Below are records to repeat exactly; copy them without the pictures.

BEGIN Materials provided

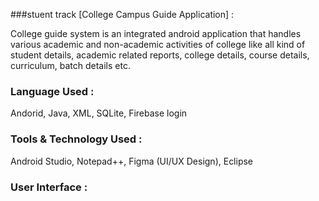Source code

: ###stuent track [College Campus Guide Application] :

College guide system is an integrated android application that handles various academic and non-academic activities of college like all kind of student details, academic related reports, college details, course details, curriculum, batch details etc.

### Language Used :

Andorid, Java, XML, SQLite, Firebase login

### Tools & Technology Used :

Android Studio, Notepad++, Figma (UI/UX Design), Eclipse

### User Interface :


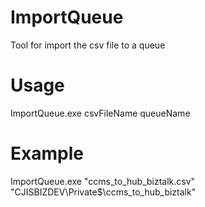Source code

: # ImportQueue
Tool for import the csv file to a queue

# Usage
ImportQueue.exe csvFileName queueName

# Example
ImportQueue.exe "ccms_to_hub_biztalk.csv" "CJISBIZDEV\Private$\ccms_to_hub_biztalk"

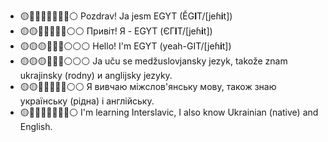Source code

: - 🟡🔵🔵🔵🔵🔵🔵🔵⚪ Pozdrav! Ja jesm EGYT (ĚG**I**T/[jeɦ**i**t])
- 🟡🟡🔵🔵🔵🔵🔵⚪⚪ Привіт! Я - EGYT (ЄГ**І**Т/[jeɦ**i**t])
- 🟡🟡🟡🔵🔵🔵⚪⚪⚪ Hello! I'm EGYT (yeah-GIT/[jeɦ**i**t])
- 🟡🟡🟡🔴🔴🔴⚪⚪⚪ Ja uču se medžuslovjansky jezyk, takože znam ukrajinsky (rodny) и anglijsky jezyky.
- 🟡🟡🔴🔴🔴🔴🔴⚪⚪ Я вивчаю міжслов'янську мову, також знаю українську (рідна) і англійську.
- 🟡🔴🔴🔴🔴🔴🔴🔴⚪ I'm learning Interslavic, I also know Ukrainian (native) and English.
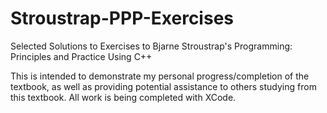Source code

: # Stroustrap-PPP-Exercises
Selected Solutions to Exercises to Bjarne Stroustrap's Programming: Principles and Practice Using C++

This is intended to demonstrate my personal progress/completion of the textbook, as well as providing potential assistance to others studying from this textbook. All work is being completed with XCode.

END Materials provided

*Solution for this exercise*:
Source code

: ###stuent track [College Campus Guide Application] :

College guide system is an integrated android application that handles various academic and non-academic activities of college like all kind of student details, academic related reports, college details, course details, curriculum, batch details etc.

### Language Used :

Andorid, Java, XML, SQLite, Firebase login

### Tools & Technology Used :

Android Studio, Notepad++, Figma (UI/UX Design), Eclipse

### User Interface :


Source code

: # ImportQueue
Tool for import the csv file to a queue

# Usage
ImportQueue.exe csvFileName queueName

# Example
ImportQueue.exe "ccms_to_hub_biztalk.csv" "CJISBIZDEV\Private$\ccms_to_hub_biztalk"

Source code

: - 🟡🔵🔵🔵🔵🔵🔵🔵⚪ Pozdrav! Ja jesm EGYT (ĚG**I**T/[jeɦ**i**t])
- 🟡🟡🔵🔵🔵🔵🔵⚪⚪ Привіт! Я - EGYT (ЄГ**І**Т/[jeɦ**i**t])
- 🟡🟡🟡🔵🔵🔵⚪⚪⚪ Hello! I'm EGYT (yeah-GIT/[jeɦ**i**t])
- 🟡🟡🟡🔴🔴🔴⚪⚪⚪ Ja uču se medžuslovjansky jezyk, takože znam ukrajinsky (rodny) и anglijsky jezyky.
- 🟡🟡🔴🔴🔴🔴🔴⚪⚪ Я вивчаю міжслов'янську мову, також знаю українську (рідна) і англійську.
- 🟡🔴🔴🔴🔴🔴🔴🔴⚪ I'm learning Interslavic, I also know Ukrainian (native) and English.
Source code

: # Stroustrap-PPP-Exercises
Selected Solutions to Exercises to Bjarne Stroustrap's Programming: Principles and Practice Using C++

This is intended to demonstrate my personal progress/completion of the textbook, as well as providing potential assistance to others studying from this textbook. All work is being completed with XCode.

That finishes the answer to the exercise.